Connections: 13/03/11

Synaptic connections by Bernard Barnes
Recently, the Science of Blogging website carried a post advocating the virtues of a weekly round-up blogpost. While I can't promise to do this every week, I thought I'd have a go at an Autism Research round-up, at least as an experiment.



Mo Cost at Neurophilosophy has a fascinating interview with neuroscientist, VS Ramachandran. This follows on from a pretty spot-on review on the Simon's Foundation blog of Ramachandran's controversial "mirror neuron" theory of autism.

Another busy person I've recently discovered is Emily Willingham. She writes some amazing stuff on the biology of autism. In the last couple of weeks, she's written some great blogposts on possible links between autism and mitochondrial disease and the interaction between genes and sex hormones.  They're all way out of my area and pretty technical but I think even I understood them. If that wasn't enough, Emily also provides some brilliant insights into the nature of autism, courtesy of her autistic nine-year-old. If you only follow one link from this post, make it this one!

Steve Silbersman has a really interesting interview with Seth Mnookin, author of The Panic Virus (next on my reading list), which covers the autism-MMR/thimerosol scare. And while we're on the topic of vaccines, Orac has an extremely clear (if provocative) review of a study of vaccinated versus unvaccinated kids in Germany. Bottom line, the only differences they found were in the number of vaccine-preventable diseases.

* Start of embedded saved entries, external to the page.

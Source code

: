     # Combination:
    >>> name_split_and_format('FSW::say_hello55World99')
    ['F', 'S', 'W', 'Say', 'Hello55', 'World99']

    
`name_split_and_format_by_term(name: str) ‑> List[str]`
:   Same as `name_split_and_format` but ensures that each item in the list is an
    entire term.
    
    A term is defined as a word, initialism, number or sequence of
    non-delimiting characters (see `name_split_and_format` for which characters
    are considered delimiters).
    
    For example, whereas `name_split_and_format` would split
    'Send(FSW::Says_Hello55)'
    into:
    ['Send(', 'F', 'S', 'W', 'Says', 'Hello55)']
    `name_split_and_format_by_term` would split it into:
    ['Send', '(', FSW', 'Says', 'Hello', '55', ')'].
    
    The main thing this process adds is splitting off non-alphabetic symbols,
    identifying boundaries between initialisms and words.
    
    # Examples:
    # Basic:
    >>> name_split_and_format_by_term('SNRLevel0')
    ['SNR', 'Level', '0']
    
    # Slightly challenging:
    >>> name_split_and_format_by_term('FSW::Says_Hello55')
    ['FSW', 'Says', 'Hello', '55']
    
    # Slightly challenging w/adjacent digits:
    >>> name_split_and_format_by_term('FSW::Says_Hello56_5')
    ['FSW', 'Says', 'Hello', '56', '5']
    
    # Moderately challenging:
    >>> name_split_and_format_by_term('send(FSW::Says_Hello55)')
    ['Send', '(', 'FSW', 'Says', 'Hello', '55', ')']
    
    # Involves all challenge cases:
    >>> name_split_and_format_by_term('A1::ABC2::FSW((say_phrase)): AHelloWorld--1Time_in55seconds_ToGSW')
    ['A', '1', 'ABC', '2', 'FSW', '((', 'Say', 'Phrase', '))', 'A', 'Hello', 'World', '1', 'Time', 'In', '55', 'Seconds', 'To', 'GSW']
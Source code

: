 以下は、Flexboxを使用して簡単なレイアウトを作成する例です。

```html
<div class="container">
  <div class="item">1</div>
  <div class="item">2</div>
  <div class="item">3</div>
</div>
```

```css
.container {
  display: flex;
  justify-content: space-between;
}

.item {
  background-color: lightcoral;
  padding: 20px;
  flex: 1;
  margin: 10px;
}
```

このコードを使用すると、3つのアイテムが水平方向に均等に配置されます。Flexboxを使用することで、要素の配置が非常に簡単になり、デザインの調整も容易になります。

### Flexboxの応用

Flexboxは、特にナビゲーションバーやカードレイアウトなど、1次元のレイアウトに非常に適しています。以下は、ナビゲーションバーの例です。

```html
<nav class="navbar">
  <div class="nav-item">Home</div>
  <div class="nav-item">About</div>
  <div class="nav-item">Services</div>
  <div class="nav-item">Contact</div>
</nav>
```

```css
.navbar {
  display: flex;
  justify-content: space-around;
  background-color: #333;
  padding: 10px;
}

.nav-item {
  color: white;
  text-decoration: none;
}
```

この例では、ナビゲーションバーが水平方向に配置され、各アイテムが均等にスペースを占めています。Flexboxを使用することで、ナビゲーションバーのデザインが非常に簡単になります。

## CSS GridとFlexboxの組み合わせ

Left Brain Right Brain provides an update on a story that broke late last year about a Danish study linking episodes of jaundice just after birth to increased risk of autism. The journal published a number of critical commentaries, the authors of the original study went away and did some new analyses, and ended up agreeing with the critics that their own original conclusions were not justified. This, as far as I'm concerned, is exactly how science should work. It's just unfortunate that the change of interpretation almost certainly won't get the coverage that the original story did.

Finally, I have to go back to the consistently excellent Simons Foundation autism research blog. Highlights in the last couple of weeks include a piece on the controversy over new boundaries for diagnosing autism; and a review of a study looking at how the behaviour of mice with Fragile X syndrome is affected by their genetic background. One of the great things about the blog is that the writers often look at research that isn't directly about autism but is potentially important in the longer term. A case in point is this piece by Emily Anthes on gut bacteria and behaviour in mice (although the headline is somewhat misleading).

Links to these and some other pieces can be found in the "Of Interest" links down the side of the blog. I'd be interested to know which format is more popular (I currently have no idea whether anyone actually follows any of those links) so comment away. If people prefer the round-up I might do away with the list and tidy things up a bit. Also, feel free to add more links in the comments section - just so long as they are relevant!